Can urinary nerve growth factor and bladder wall thickness correlation in children have a potential role to predict the outcome of non-monosymptomatic nocturnal enuresis?J Pediatr Urol 2015; 11(5):265.e1-5JP
Measurement of bladder wall thickness (BWTh) by ultrasound has been introduced as a new and promising technique to assess bladder dysfunction, and increased levels of nerve growth factor have also been reported in the bladder tissue and urine of patients with sensory urgency and detrusor overactivity (DO).
In this study we aimed to generate a clinically useful tool with urinary nerve growth factor levels and ultrasonographic BWTh to find possible pathogenetic clues and prognostic indicators as guides for the choice of therapy of non-monosymptomatic nocturnal enuresis.

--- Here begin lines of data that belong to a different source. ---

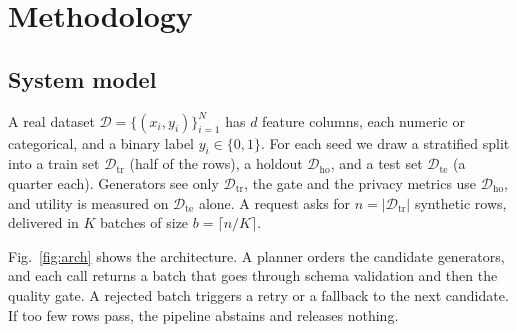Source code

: \documentclass[journal]{IEEEtran}
\begin{document}
\section{Methodology}
\label{sec:method}

\subsection{System model}
A real dataset $\mathcal{D}=\{(x_i,y_i)\}_{i=1}^{N}$ has $d$ feature columns, each numeric or categorical, and a binary label $y_i\in\{0,1\}$. For each seed we draw a stratified split into a train set $\mathcal{D}_{\mathrm{tr}}$ (half of the rows), a holdout $\mathcal{D}_{\mathrm{ho}}$, and a test set $\mathcal{D}_{\mathrm{te}}$ (a quarter each). Generators see only $\mathcal{D}_{\mathrm{tr}}$, the gate and the privacy metrics use $\mathcal{D}_{\mathrm{ho}}$, and utility is measured on $\mathcal{D}_{\mathrm{te}}$ alone. A request asks for $n=|\mathcal{D}_{\mathrm{tr}}|$ synthetic rows, delivered in $K$ batches of size $b=\lceil n/K\rceil$.

Fig.~\ref{fig:arch} shows the architecture. A planner orders the candidate generators, and each call returns a batch that goes through schema validation and then the quality gate. A rejected batch triggers a retry or a fallback to the next candidate. If too few rows pass, the pipeline abstains and releases nothing.
\end{document}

A total of 110 children, aged 6-16 years old, were involved in this prospective study. Group 1 consisted of children with non-monosymptomatic nocturnal enuresis (n = 40), Group 2 of children with monosymptomatic nocturnal enuresis (n = 40) and Group 3 of children with healthy normal controls (n = 30). Children were evaluated with detailed history and physical examination, including neurologic examination; they were asked to complete a self-reported questionnaire and a 3-day bladder diary with the aid of their parents. The number of wet nights, the number of voids per night, the presence of daytime voiding symptoms (urgency, urge incontinence, incontinence, holding maneuvers, frequency), fluid intake, and any history of urinary tract infections (UTIs) were recorded. Monosymptomatic nocturnal enuresis and non-monosymptomatic nocturnal enuresis diagnosis was made using the International Children's Continence Society definition. Urinary nerve growth factor levels were measured by enzyme-linked immunosorbent assay and BWTh was measured transabdominally by a uroradiologist who specialized in pediatric ultrasonography. Urinary nerve growth factor levels were normalized by urinary creatinine levels and compared in all subgroups.
The mean age of the study group was 9.6 (range 6-16) years. The mean BWTh was significantly increased in Group 1 compared with Group 2 (4.33 ± 1.12 mm, 2.33 ± 1.03 mm; p < 0.001) and healthy controls (4.33 ± 1.12 mm, 1.86 ± 0.57 mm; p < 0.001, respectively). Urinary levels of nerve growth factor corrected to urine creatinine (NGF/Cr) significantly increased in Group 1 with to Group 2 (2.75 ± 1.15 vs. 0.58 ± 0.15; p < 0.001) and controls (2.75 ± 1.15 vs.0.28 ± 0.10; p < 0.001, respectively). In receiver operating characteristic analysis, BWTh was found to have sensitivity of 95% and specificity of 85.7% (3.00 area under the curve [AUC] 0.937; 95%) and NGF/Cr had sensitivity of 97.5% and specificity of 98.6% (0.885; AUC, 999; 95%) in predicting lower urinary tract symptoms (LUTS) for non-monosymptomatic nocturnal enuresis (NMNE) (Figure).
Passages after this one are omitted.